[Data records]
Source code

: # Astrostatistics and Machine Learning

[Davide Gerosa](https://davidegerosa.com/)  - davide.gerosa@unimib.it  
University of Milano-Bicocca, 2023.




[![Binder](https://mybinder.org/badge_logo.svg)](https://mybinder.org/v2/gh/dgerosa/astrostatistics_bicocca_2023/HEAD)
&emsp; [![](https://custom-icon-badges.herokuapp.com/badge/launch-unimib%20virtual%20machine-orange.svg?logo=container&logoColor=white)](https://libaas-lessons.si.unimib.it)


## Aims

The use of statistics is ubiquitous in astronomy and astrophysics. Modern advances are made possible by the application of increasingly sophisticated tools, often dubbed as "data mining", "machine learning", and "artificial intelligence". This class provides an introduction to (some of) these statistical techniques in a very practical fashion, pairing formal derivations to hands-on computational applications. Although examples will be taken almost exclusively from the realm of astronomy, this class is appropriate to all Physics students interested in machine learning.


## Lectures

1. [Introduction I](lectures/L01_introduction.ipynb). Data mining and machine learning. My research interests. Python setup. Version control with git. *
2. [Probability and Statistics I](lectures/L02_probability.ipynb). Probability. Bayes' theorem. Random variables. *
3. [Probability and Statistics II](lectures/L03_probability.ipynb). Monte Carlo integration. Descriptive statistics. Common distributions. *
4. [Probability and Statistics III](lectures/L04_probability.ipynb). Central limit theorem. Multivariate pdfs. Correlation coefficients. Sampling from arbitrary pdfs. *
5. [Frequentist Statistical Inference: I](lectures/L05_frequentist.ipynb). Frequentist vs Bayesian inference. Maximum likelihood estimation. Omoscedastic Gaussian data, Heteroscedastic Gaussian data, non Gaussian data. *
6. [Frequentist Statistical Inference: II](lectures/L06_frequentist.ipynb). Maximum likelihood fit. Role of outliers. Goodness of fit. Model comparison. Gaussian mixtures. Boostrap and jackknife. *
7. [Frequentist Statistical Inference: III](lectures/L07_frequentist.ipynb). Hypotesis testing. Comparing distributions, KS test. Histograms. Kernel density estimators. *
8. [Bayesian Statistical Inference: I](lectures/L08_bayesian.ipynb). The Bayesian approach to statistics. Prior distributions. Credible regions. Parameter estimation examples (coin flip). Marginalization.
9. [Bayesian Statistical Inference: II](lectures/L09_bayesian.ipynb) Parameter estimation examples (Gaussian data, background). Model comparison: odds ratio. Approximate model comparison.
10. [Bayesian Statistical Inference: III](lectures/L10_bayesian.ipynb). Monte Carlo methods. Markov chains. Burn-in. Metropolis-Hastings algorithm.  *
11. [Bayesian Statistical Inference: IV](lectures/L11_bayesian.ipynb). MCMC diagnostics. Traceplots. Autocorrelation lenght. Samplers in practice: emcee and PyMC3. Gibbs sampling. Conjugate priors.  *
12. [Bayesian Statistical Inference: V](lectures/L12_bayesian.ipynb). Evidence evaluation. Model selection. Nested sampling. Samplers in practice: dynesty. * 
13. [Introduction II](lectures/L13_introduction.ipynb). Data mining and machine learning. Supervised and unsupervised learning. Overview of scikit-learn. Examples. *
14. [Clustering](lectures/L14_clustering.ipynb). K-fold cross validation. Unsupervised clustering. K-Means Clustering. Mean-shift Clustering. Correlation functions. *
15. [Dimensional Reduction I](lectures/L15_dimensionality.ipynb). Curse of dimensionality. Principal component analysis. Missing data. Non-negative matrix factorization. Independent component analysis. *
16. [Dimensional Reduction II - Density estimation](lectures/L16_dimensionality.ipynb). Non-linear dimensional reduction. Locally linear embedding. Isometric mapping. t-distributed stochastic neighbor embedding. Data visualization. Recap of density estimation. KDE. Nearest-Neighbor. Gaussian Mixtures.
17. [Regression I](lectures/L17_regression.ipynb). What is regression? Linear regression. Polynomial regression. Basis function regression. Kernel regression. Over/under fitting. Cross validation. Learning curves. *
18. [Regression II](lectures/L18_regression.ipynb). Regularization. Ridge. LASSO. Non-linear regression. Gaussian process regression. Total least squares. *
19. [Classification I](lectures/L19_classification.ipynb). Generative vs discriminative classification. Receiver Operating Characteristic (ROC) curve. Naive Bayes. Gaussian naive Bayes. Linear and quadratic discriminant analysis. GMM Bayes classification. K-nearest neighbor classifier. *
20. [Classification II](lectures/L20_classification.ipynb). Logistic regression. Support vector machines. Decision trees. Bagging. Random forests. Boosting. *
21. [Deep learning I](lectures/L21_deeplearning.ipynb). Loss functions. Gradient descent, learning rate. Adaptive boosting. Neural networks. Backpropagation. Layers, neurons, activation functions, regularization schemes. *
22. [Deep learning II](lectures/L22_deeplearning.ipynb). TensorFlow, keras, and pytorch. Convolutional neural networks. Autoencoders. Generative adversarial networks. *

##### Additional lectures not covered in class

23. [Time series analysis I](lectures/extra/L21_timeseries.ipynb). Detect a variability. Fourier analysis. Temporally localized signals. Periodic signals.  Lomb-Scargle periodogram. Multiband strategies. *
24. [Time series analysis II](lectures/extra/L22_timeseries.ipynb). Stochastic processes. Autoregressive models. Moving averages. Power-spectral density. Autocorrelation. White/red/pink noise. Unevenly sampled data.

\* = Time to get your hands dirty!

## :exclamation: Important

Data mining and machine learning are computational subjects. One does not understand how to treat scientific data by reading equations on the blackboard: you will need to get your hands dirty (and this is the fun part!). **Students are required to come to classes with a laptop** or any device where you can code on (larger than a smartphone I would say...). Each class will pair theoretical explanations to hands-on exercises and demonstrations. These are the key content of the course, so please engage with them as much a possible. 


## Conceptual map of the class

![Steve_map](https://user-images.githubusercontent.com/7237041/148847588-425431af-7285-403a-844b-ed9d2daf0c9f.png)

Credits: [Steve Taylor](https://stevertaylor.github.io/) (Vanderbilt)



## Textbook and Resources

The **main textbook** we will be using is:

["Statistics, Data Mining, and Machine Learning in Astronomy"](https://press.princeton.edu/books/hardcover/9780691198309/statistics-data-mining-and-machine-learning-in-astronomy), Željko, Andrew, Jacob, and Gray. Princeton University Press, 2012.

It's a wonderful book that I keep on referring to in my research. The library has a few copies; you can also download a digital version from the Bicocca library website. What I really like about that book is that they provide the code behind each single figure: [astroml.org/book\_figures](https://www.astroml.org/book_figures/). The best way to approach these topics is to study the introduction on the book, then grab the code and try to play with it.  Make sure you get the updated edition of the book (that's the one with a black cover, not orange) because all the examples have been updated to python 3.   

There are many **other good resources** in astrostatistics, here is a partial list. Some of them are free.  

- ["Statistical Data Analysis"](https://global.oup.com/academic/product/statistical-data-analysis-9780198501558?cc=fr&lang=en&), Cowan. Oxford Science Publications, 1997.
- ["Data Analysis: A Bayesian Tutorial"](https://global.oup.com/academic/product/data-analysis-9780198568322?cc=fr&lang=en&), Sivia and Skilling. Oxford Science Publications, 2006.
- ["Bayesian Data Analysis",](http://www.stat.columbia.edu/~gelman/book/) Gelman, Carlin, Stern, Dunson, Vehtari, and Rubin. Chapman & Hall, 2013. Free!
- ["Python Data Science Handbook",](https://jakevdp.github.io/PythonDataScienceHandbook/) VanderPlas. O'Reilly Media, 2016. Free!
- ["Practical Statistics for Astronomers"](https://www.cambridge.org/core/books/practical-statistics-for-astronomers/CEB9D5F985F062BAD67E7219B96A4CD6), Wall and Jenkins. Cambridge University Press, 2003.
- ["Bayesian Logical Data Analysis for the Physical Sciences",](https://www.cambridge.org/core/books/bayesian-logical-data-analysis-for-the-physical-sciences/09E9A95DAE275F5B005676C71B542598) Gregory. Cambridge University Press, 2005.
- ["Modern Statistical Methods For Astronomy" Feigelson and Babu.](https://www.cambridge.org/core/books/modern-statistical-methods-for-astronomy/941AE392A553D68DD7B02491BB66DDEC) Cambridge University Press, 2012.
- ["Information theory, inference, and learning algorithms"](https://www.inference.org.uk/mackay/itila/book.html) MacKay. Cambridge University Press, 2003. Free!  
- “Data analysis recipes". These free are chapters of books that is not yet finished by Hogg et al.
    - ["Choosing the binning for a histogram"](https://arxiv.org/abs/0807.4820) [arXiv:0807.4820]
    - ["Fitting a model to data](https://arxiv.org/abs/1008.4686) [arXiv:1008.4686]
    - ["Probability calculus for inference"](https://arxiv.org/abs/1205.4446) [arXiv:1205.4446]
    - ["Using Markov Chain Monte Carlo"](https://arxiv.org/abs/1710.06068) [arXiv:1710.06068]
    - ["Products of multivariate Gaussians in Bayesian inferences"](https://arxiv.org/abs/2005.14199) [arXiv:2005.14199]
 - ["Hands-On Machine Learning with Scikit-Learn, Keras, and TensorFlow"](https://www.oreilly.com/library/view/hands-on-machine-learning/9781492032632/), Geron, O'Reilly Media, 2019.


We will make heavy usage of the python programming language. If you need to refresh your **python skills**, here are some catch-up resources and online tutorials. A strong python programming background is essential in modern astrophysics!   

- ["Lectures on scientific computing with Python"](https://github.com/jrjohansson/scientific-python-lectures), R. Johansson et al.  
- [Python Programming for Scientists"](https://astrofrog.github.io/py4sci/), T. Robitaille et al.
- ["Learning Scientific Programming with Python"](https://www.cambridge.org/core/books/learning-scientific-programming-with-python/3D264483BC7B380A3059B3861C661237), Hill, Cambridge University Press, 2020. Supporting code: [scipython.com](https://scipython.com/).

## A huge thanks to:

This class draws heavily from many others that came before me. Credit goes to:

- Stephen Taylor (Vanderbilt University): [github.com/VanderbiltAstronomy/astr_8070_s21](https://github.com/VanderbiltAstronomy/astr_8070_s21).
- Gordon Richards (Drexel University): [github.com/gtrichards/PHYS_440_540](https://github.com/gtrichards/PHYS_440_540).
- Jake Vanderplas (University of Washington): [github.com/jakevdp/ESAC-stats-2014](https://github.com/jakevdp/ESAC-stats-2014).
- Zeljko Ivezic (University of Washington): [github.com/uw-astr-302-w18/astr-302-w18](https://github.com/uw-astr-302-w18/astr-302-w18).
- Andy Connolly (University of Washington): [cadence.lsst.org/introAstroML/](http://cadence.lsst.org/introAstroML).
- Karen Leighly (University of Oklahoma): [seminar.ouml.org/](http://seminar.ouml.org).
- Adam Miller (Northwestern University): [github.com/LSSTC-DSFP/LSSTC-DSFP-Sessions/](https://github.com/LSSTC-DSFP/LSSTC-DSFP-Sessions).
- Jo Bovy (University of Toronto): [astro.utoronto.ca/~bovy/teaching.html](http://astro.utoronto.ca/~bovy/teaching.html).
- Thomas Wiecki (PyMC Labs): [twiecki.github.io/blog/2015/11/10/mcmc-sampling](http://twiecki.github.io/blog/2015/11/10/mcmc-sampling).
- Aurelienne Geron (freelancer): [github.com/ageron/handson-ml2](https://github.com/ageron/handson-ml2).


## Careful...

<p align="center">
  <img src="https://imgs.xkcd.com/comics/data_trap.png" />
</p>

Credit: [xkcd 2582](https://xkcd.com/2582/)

> [TASK DESCRIPTION]: Across the records, count each line that holds the string "many". Respond with the number only.

> [ANSWER AREA]: 2